> Records for this task:

- Opening Delimiter -

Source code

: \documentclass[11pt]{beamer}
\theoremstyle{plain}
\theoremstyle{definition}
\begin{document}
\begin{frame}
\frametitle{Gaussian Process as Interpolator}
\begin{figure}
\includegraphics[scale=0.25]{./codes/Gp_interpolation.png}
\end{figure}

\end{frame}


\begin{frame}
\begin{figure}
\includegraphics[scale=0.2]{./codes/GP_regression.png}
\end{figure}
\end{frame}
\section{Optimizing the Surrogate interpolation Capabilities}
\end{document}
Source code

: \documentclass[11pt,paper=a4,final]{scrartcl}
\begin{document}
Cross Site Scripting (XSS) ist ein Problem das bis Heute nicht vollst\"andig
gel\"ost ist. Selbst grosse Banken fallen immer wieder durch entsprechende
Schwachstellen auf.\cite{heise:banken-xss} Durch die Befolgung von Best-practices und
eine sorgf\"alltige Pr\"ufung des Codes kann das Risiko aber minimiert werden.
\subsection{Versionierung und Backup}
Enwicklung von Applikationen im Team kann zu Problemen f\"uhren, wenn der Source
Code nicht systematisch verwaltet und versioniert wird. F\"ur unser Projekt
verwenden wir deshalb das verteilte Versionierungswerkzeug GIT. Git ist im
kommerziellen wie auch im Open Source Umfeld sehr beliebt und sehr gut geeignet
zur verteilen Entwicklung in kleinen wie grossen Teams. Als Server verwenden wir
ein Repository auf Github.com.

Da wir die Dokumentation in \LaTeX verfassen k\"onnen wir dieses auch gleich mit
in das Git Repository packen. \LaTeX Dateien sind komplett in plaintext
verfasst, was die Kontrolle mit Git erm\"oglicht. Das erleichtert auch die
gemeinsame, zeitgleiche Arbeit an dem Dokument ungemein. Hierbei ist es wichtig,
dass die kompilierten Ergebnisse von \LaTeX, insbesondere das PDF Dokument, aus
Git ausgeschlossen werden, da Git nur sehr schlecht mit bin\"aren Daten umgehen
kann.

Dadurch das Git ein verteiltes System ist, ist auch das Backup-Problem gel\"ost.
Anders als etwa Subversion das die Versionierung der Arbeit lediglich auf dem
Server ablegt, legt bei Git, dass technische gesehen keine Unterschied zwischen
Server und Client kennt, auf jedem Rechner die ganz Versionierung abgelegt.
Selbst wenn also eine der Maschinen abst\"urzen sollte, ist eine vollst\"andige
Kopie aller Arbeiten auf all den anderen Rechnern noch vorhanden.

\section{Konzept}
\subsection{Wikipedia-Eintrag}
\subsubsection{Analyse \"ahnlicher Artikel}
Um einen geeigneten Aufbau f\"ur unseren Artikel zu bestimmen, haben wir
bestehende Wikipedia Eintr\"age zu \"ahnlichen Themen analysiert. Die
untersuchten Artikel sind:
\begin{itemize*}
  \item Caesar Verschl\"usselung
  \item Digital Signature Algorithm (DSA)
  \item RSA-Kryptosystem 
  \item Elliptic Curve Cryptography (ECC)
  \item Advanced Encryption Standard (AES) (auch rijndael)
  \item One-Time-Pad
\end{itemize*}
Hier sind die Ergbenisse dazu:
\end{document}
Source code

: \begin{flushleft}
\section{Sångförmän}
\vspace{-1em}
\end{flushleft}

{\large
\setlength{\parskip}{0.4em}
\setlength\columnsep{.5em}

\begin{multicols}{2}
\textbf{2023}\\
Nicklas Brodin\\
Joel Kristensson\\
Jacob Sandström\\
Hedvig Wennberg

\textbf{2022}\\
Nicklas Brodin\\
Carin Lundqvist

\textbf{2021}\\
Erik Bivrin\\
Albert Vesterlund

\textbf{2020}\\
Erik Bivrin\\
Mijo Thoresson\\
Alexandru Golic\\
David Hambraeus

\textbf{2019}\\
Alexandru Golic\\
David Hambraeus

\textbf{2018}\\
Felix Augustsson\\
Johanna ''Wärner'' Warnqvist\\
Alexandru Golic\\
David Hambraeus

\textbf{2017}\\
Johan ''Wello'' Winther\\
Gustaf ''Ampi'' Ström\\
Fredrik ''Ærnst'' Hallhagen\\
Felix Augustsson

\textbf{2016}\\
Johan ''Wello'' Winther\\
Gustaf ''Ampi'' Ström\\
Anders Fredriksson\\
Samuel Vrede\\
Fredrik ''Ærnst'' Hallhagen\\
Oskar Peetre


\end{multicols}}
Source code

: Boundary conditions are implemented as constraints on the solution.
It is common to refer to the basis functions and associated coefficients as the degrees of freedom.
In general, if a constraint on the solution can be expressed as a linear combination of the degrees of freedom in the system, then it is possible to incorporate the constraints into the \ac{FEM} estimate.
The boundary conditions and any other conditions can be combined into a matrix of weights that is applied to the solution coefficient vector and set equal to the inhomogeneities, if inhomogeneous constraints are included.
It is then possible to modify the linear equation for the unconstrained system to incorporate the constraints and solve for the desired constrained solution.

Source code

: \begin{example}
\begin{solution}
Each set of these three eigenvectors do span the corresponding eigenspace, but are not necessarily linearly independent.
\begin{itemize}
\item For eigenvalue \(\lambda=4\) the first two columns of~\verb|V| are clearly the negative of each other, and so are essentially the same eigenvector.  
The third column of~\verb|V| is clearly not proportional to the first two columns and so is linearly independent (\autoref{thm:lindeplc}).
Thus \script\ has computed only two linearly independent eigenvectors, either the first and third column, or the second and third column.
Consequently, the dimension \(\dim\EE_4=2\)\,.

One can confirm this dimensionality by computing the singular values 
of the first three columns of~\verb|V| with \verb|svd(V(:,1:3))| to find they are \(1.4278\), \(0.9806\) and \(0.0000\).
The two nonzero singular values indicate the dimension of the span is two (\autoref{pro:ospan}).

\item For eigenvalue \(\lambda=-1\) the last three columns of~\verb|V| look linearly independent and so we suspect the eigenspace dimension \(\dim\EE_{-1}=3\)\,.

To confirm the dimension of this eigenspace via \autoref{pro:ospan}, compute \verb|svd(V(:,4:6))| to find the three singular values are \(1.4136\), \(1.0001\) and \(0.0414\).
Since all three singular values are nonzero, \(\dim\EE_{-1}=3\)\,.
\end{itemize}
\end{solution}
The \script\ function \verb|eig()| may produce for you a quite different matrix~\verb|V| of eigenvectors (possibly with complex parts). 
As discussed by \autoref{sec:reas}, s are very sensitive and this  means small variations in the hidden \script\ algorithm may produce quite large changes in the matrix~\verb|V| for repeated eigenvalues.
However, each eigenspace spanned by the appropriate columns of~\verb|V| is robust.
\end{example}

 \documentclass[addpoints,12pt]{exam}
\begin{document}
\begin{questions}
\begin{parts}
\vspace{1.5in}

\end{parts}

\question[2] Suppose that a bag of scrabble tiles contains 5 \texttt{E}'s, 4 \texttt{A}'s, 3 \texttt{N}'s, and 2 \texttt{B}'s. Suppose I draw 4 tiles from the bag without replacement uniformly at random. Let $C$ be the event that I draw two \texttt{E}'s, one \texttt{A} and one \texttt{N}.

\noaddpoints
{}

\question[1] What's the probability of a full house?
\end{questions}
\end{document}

- Closing Delimiter -

The response should consist of the entries above, retyped exactly.

Source code

: \documentclass[11pt]{beamer}
\theoremstyle{plain}
\theoremstyle{definition}
\begin{document}
\begin{frame}
\frametitle{Gaussian Process as Interpolator}
\begin{figure}
\includegraphics[scale=0.25]{./codes/Gp_interpolation.png}
\end{figure}

\end{frame}


\begin{frame}
\begin{figure}
\includegraphics[scale=0.2]{./codes/GP_regression.png}
\end{figure}
\end{frame}
\section{Optimizing the Surrogate interpolation Capabilities}
\end{document}
Source code

: \documentclass[11pt,paper=a4,final]{scrartcl}
\begin{document}
Cross Site Scripting (XSS) ist ein Problem das bis Heute nicht vollst\"andig
gel\"ost ist. Selbst grosse Banken fallen immer wieder durch entsprechende
Schwachstellen auf.\cite{heise:banken-xss} Durch die Befolgung von Best-practices und
eine sorgf\"alltige Pr\"ufung des Codes kann das Risiko aber minimiert werden.
\subsection{Versionierung und Backup}
Enwicklung von Applikationen im Team kann zu Problemen f\"uhren, wenn der Source
Code nicht systematisch verwaltet und versioniert wird. F\"ur unser Projekt
verwenden wir deshalb das verteilte Versionierungswerkzeug GIT. Git ist im
kommerziellen wie auch im Open Source Umfeld sehr beliebt und sehr gut geeignet
zur verteilen Entwicklung in kleinen wie grossen Teams. Als Server verwenden wir
ein Repository auf Github.com.

Da wir die Dokumentation in \LaTeX verfassen k\"onnen wir dieses auch gleich mit
in das Git Repository packen. \LaTeX Dateien sind komplett in plaintext
verfasst, was die Kontrolle mit Git erm\"oglicht. Das erleichtert auch die
gemeinsame, zeitgleiche Arbeit an dem Dokument ungemein. Hierbei ist es wichtig,
dass die kompilierten Ergebnisse von \LaTeX, insbesondere das PDF Dokument, aus
Git ausgeschlossen werden, da Git nur sehr schlecht mit bin\"aren Daten umgehen
kann.

Dadurch das Git ein verteiltes System ist, ist auch das Backup-Problem gel\"ost.
Anders als etwa Subversion das die Versionierung der Arbeit lediglich auf dem
Server ablegt, legt bei Git, dass technische gesehen keine Unterschied zwischen
Server und Client kennt, auf jedem Rechner die ganz Versionierung abgelegt.
Selbst wenn also eine der Maschinen abst\"urzen sollte, ist eine vollst\"andige
Kopie aller Arbeiten auf all den anderen Rechnern noch vorhanden.

\section{Konzept}
\subsection{Wikipedia-Eintrag}
\subsubsection{Analyse \"ahnlicher Artikel}
Um einen geeigneten Aufbau f\"ur unseren Artikel zu bestimmen, haben wir
bestehende Wikipedia Eintr\"age zu \"ahnlichen Themen analysiert. Die
untersuchten Artikel sind:
\begin{itemize*}
  \item Caesar Verschl\"usselung
  \item Digital Signature Algorithm (DSA)
  \item RSA-Kryptosystem 
  \item Elliptic Curve Cryptography (ECC)
  \item Advanced Encryption Standard (AES) (auch rijndael)
  \item One-Time-Pad
\end{itemize*}
Hier sind die Ergbenisse dazu:
\end{document}
Source code

: \begin{flushleft}
\section{Sångförmän}
\vspace{-1em}
\end{flushleft}

{\large
\setlength{\parskip}{0.4em}
\setlength\columnsep{.5em}

\begin{multicols}{2}
\textbf{2023}\\
Nicklas Brodin\\
Joel Kristensson\\
Jacob Sandström\\
Hedvig Wennberg

\textbf{2022}\\
Nicklas Brodin\\
Carin Lundqvist

\textbf{2021}\\
Erik Bivrin\\
Albert Vesterlund

\textbf{2020}\\
Erik Bivrin\\
Mijo Thoresson\\
Alexandru Golic\\
David Hambraeus

\textbf{2019}\\
Alexandru Golic\\
David Hambraeus

\textbf{2018}\\
Felix Augustsson\\
Johanna ''Wärner'' Warnqvist\\
Alexandru Golic\\
David Hambraeus

\textbf{2017}\\
Johan ''Wello'' Winther\\
Gustaf ''Ampi'' Ström\\
Fredrik ''Ærnst'' Hallhagen\\
Felix Augustsson

\textbf{2016}\\
Johan ''Wello'' Winther\\
Gustaf ''Ampi'' Ström\\
Anders Fredriksson\\
Samuel Vrede\\
Fredrik ''Ærnst'' Hallhagen\\
Oskar Peetre


\end{multicols}}
Source code

: Boundary conditions are implemented as constraints on the solution.
It is common to refer to the basis functions and associated coefficients as the degrees of freedom.
In general, if a constraint on the solution can be expressed as a linear combination of the degrees of freedom in the system, then it is possible to incorporate the constraints into the \ac{FEM} estimate.
The boundary conditions and any other conditions can be combined into a matrix of weights that is applied to the solution coefficient vector and set equal to the inhomogeneities, if inhomogeneous constraints are included.
It is then possible to modify the linear equation for the unconstrained system to incorporate the constraints and solve for the desired constrained solution.

Source code

: \begin{example}
\begin{solution}
Each set of these three eigenvectors do span the corresponding eigenspace, but are not necessarily linearly independent.
\begin{itemize}
\item For eigenvalue \(\lambda=4\) the first two columns of~\verb|V| are clearly the negative of each other, and so are essentially the same eigenvector.  
The third column of~\verb|V| is clearly not proportional to the first two columns and so is linearly independent (\autoref{thm:lindeplc}).
Thus \script\ has computed only two linearly independent eigenvectors, either the first and third column, or the second and third column.
Consequently, the dimension \(\dim\EE_4=2\)\,.

One can confirm this dimensionality by computing the singular values 
of the first three columns of~\verb|V| with \verb|svd(V(:,1:3))| to find they are \(1.4278\), \(0.9806\) and \(0.0000\).
The two nonzero singular values indicate the dimension of the span is two (\autoref{pro:ospan}).

\item For eigenvalue \(\lambda=-1\) the last three columns of~\verb|V| look linearly independent and so we suspect the eigenspace dimension \(\dim\EE_{-1}=3\)\,.

To confirm the dimension of this eigenspace via \autoref{pro:ospan}, compute \verb|svd(V(:,4:6))| to find the three singular values are \(1.4136\), \(1.0001\) and \(0.0414\).
Since all three singular values are nonzero, \(\dim\EE_{-1}=3\)\,.
\end{itemize}
\end{solution}
The \script\ function \verb|eig()| may produce for you a quite different matrix~\verb|V| of eigenvectors (possibly with complex parts). 
As discussed by \autoref{sec:reas}, s are very sensitive and this  means small variations in the hidden \script\ algorithm may produce quite large changes in the matrix~\verb|V| for repeated eigenvalues.
However, each eigenspace spanned by the appropriate columns of~\verb|V| is robust.
\end{example}

 \documentclass[addpoints,12pt]{exam}
\begin{document}
\begin{questions}
\begin{parts}
\vspace{1.5in}

\end{parts}

\question[2] Suppose that a bag of scrabble tiles contains 5 \texttt{E}'s, 4 \texttt{A}'s, 3 \texttt{N}'s, and 2 \texttt{B}'s. Suppose I draw 4 tiles from the bag without replacement uniformly at random. Let $C$ be the event that I draw two \texttt{E}'s, one \texttt{A} and one \texttt{N}.

\noaddpoints
{}

\question[1] What's the probability of a full house?
\end{questions}
\end{document}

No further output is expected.